Does the QUIC handshake require compression to be fast?
The IETF recently approved the TLS certificate compression extension, an optimization that promises to reduce the size of the TLS handshake by compressing its largest part. At the same time, QUIC's headline feature is its built-in low latency handshake that is more reliant on small handshake sizes than is widely understood. QUIC implementations are now faced with the decision of whether or not updating their embedded TLS code to support certificate compression is urgent.
In this post I'll use real (anonymous and aggregated) data from the Fastly network to illustrate how important compression is in practice for achieving the fast startup performance that QUIC promises.
QUIC’s low-latency handshake is its headline feature. It achieves its speed by overlapping the functionality of both TCP and TLS into one exchange rather than doing them serially. It’s therefore expected to complete in half the time of TCP and TLS stacked on each other.
However, the amount of data transferred by those optimized handshakes is constrained due to security considerations. In many cases that limit may be too small to hold all of the complete handshake in the fast part. Handshakes that are too big won’t complete any faster than their TCP predecessors. Keeping the handshake small is essential to delivering on QUIC’s promise.
If you’re not familiar with the format, diagrams like this one can accidentally imply that there is one packet flowing from the server to the client with the Initial, Hello, Cert, and Fin. In reality, it is showing one flight of data in that direction. Depending on the amount of data, the flight can be made up of multiple IP datagrams back to back. There are security rules, discussed below, that limit the amount of data a QUIC server can send in that flight without adding a roundtrip delay. TLS certificate chains are pretty big and if they exceed this limit it will screw up the promise of a fast handshake.

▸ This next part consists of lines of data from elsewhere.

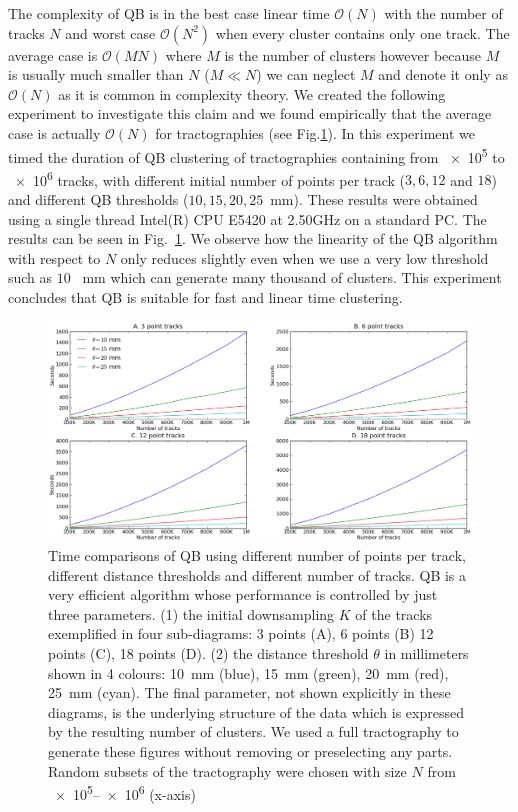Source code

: \documentclass{bioinfo}
\begin{document}
The complexity of QB is in the best case linear time $\mathcal{O}(N)$
with the number of tracks $N$ and worst case $\mathcal{O}(N^{2})$ when
every cluster contains only one track. The average case is
$\mathcal{O}(MN)$ where $M$ is the number of clusters however because
$M$ is usually much smaller than $N$ ($M\ll N$) we can neglect $M$ and
denote it only as $\mathcal{O}(N)$ as it is common in complexity
theory. We created the following experiment to investigate this claim
and we found empirically that the average case is actually
$\mathcal{O}(N)$ for tractographies (see Fig.\ref{Flo:Speed1}).  In this
experiment we timed the duration of QB clustering of tractographies
containing from \num{e5} to \num{e6} tracks, with different initial
number of points per track ($3,6,12$ and $18$) and different QB
thresholds ($10,15,20,25$~mm). These results were obtained using
a single thread Intel(R) CPU E5420 at 2.50GHz on a standard
PC. The results can be seen in Fig.~\ref{Flo:Speed1}. We observe how the
linearity of the QB algorithm with respect to $N$ only reduces slightly
even when we use a very low threshold such as $10$ ~mm which can
generate many thousand of clusters. This experiment concludes that QB is
suitable for fast and linear time clustering.

\begin{figure}
\noindent \begin{centering}
\includegraphics[scale=0.23]{Figures/Fig_3_2x2+leg-box}
\par\end{centering}
\caption{Time comparisons of QB using different number of points per
  track, different distance thresholds and different number of
  tracks. QB is a very efficient algorithm whose performance is
  controlled by just three parameters. (1) the initial downsampling $K$
  of the tracks exemplified in four sub-diagrams: 3 points (A), 6 points
  (B) 12 points (C), 18 points (D). (2) the distance threshold $\theta$
  in millimeters shown in 4 colours: 10~mm (blue), 15~mm (green), 20~mm
  (red), 25~mm (cyan). The final parameter, not shown explicitly in
  these diagrams, is the underlying structure of the data which is
  expressed by the resulting number of clusters.  We used a full
  tractography to generate these figures without removing or
  preselecting any parts. Random subsets of the tractography were
  chosen with size $N$ from \numrange{e5}{e6} (x-axis)\label{Flo:Speed1}}
\end{figure}
\end{document}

It is not possible for QUIC to rely on the results of client address validation (the property provided by the SYN handshake in TCP) while sending the first flight of TLS handshake data because the two things are integrated together and being done at the same time. To mitigate the threat of an amplification attack, the QUIC server is limited to transmitting 3x the data received from the client before completing address validation. Handshakes that don’t fit must wait an extra round trip to complete the address validation before proceeding and therefore forfeit a major performance advantage of QUIC. Handshake performance is normally bound by latency so the only factor that is controllable about how fast they complete is the number of round trips in the handshake. Adding an extra round trip (or “flight”) is a big deal.

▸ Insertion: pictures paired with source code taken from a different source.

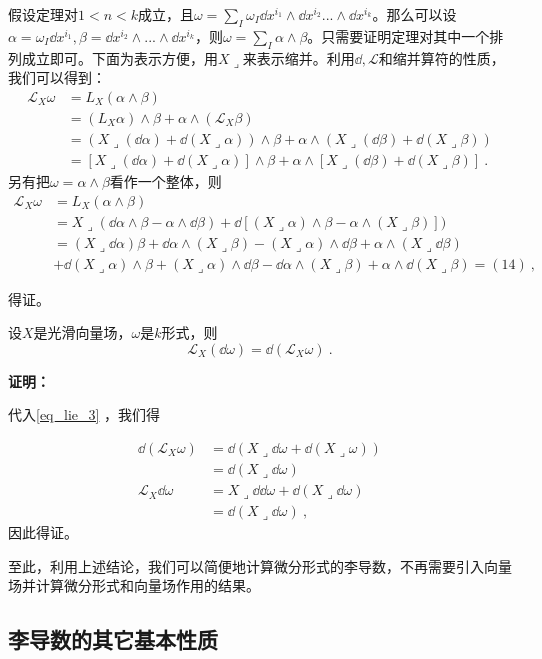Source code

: 假设定理对$1<n<k$成立，且$\omega=\sum_{I}\omega_I\dd x^{i_1}\wedge\dd x^{i_2}...\wedge \dd x^{i_k}$。那么可以设$\alpha=\omega_I\dd x^{i_1},\beta=\dd x^{i_2}\wedge...\wedge\dd x^{i_k}$，则$\omega=\sum_I\alpha\wedge\beta$。只需要证明定理对其中一个排列成立即可。下面为表示方便，用$X\lrcorner$来表示缩并。利用$\dd,\mathcal L$和缩并算符的性质，我们可以得到：
\begin{equation}
\begin{aligned}
\mathcal L_X\omega&=L_X(\alpha\wedge\beta)\\
&=(L_X\alpha)\wedge\beta+\alpha\wedge (\mathcal L_X\beta)\\
&=(X\lrcorner(\dd \alpha)+\dd (X\lrcorner\alpha))\wedge\beta+\alpha\wedge(X\lrcorner(\dd \beta)+\dd (X\lrcorner\beta))\\
&=[X\lrcorner(\dd \alpha)+\dd(X\lrcorner\alpha)]\wedge\beta+\alpha\wedge[X\lrcorner(\dd \beta)+\dd(X\lrcorner\beta)]~.
\end{aligned}
\end{equation}
另有把$\omega=\alpha\wedge\beta$看作一个整体，则
\begin{equation}
\begin{aligned}
\mathcal L_X\omega&=L_X(\alpha\wedge\beta)\\
&=X\lrcorner(\dd\alpha\wedge\beta-\alpha\wedge\dd\beta)+\dd[(X\lrcorner\alpha)\wedge\beta-\alpha\wedge(X\lrcorner\beta)])\\
&=(X\lrcorner\dd\alpha)\beta+\dd\alpha\wedge(X\lrcorner\beta)-(X\lrcorner\alpha)\wedge\dd\beta+\alpha\wedge(X\lrcorner\dd\beta)\\
&+\dd(X\lrcorner\alpha)\wedge\beta+(X\lrcorner\alpha)\wedge\dd\beta-\dd\alpha\wedge(X\lrcorner\beta)+\alpha\wedge\dd(X\lrcorner\beta)=(14)~,
\end{aligned}
\end{equation}

得证。

\begin{corollary}{}
设$X$是光滑向量场，$\omega$是$k$形式，则
\begin{equation}
\mathcal L_X(\dd\omega)=\dd(\mathcal L_X\omega)~.
\end{equation}
\end{corollary}
\textbf{证明：}

代入\autoref{eq_lie_3} ，我们得

\begin{equation}
\begin{aligned}
\dd(\mathcal L_X\omega)&=\dd(X\lrcorner\dd\omega+\dd(X\lrcorner\omega))\\
&=\dd(X\lrcorner\dd\omega)\\
\mathcal L_X\dd \omega&=X\lrcorner\dd\dd\omega+\dd(X\lrcorner\dd\omega)\\
&=\dd(X\lrcorner\dd\omega)~,
\end{aligned}
\end{equation}
因此得证。

至此，利用上述结论，我们可以简便地计算微分形式的李导数，不再需要引入向量场并计算微分形式和向量场作用的结果。
\subsection{李导数的其它基本性质}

Amplification attacks are designed to trick servers into sending large amounts of data to an unwitting third party victim. Simply put, the attacker pretends to be the victim on the first datagram they send to the server and then the server responds with a much bigger reply directly to the victim. The attack is called an amplification because the reply data is designed to be much larger than the attacker’s original data and thus allows the attacker to utilize more bandwidth through this reflection than if they sent data directly to the victim. The QUIC limitation of a 3x factor keeps the amplification threat modest. TLS handshakes over TCP do not have this limitation because the TLS handshake only happens after the TCP setup is complete. The address validation prevents reflection to a third party.
Most parts of the QUIC handshake are small and only vary in size across a narrow range depending on exactly what features are being used. The QUIC framing, the TLS Server Hello, Encrypted Extensions, and Finished make up most of these kinds of bytes. They are usually around 200 bytes in the parts of the handshake that don’t vary in size much.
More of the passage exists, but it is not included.